SPP unidirectional excitation with aperiodic grating coupler (a), and grooves with varying width and depth (b). Reprinted from references [55, 56] with permission.

The unidirectional SPP couplers made of slit or grating are not preferable for further minimization of plasmonic devices partly due to its relative large dimension along at least one direction. Considerable effort has been devoted to scale down plasmonic components into the nanometer regime. Optical antennas, properly designed resonant nanostructures, have emerged as a new scheme to manipulate the transmission and reception of optical fields at the nanoscale [6163]. Inspired by the exceptional directionality control over radiative waves based on optical antennas, Liu et al. proposed a magnetic antenna that enables directional SPP excitations in the near field with efficiency as high as 135% when normalized to the energy illuminated on the physical area of the antennas [59]. The designed antenna consists of two nanomagnetic resonators with detuned resonant wavelengths as shown in Figure 6a.
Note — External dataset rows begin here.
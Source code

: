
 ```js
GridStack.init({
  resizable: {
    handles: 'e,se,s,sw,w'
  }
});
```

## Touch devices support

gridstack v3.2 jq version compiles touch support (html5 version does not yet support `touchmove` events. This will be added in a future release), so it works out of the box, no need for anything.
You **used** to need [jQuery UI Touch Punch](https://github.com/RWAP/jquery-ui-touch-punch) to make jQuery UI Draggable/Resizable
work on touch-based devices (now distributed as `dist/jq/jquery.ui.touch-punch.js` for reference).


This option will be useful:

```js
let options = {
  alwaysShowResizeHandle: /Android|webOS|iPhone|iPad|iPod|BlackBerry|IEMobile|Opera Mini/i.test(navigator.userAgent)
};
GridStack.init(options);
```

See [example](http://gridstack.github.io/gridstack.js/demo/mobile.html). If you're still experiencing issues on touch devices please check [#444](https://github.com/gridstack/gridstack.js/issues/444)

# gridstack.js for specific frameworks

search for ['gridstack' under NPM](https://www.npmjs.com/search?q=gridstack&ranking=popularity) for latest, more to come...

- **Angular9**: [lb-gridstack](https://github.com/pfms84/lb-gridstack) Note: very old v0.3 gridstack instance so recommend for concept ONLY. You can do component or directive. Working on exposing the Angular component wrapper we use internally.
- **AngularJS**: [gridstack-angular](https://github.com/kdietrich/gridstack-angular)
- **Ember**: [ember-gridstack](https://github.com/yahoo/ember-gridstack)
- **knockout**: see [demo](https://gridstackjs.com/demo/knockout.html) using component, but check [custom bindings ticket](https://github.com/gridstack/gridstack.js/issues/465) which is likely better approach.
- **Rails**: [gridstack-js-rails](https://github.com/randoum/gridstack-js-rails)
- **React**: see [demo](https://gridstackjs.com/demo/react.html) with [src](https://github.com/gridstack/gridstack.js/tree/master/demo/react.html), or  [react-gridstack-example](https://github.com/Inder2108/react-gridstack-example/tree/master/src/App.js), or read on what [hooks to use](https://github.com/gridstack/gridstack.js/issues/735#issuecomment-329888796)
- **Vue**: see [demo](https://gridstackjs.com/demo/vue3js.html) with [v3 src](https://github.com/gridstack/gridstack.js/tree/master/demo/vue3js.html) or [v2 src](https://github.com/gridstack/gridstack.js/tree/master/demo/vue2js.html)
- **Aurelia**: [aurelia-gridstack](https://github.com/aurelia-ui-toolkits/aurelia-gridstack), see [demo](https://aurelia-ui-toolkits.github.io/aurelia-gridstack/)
At the resonance frequency, the nanomagnetic resonator strongly interacts with light, and part of the reradiated energy will be converted into SPP modes. The excited SPPs generated by the two resonators constructively or destructively interfere, depending on the relative phase and the separation between the two nano resonators. As a result, the propagation of SPPs can be unidirectional. Figure 6b presents the leakage radiation microscopy results for a nanoantenna that predominantly launches SPP on the right side of the antenna. In another work, Zhang’s group demonstrated unidirectional SPP excitation with an asymmetric optical slot nanoantenna [60]. The structure comprises two optical slot nanoantennas with different lengths as shown in the inset of Figure 6c. Broadband unidirectional excitation of SPPs with extinction ratio up to 44 has been achieved by properly tuning the length and distance between the two slot nanoantennas. Figure 6c shows that SPPs are mainly excited at the right side of the optical antenna. For comparison, Figure 6d shows that SPPs are launched at both sides of the antenna with a single optical slot. Recently, Zhang’s group also demonstrated broadband directional SPP excitation via L-shaped optical slot nanoantennas based on phase retardation and spectra overlapping of the plasmonic modes [64].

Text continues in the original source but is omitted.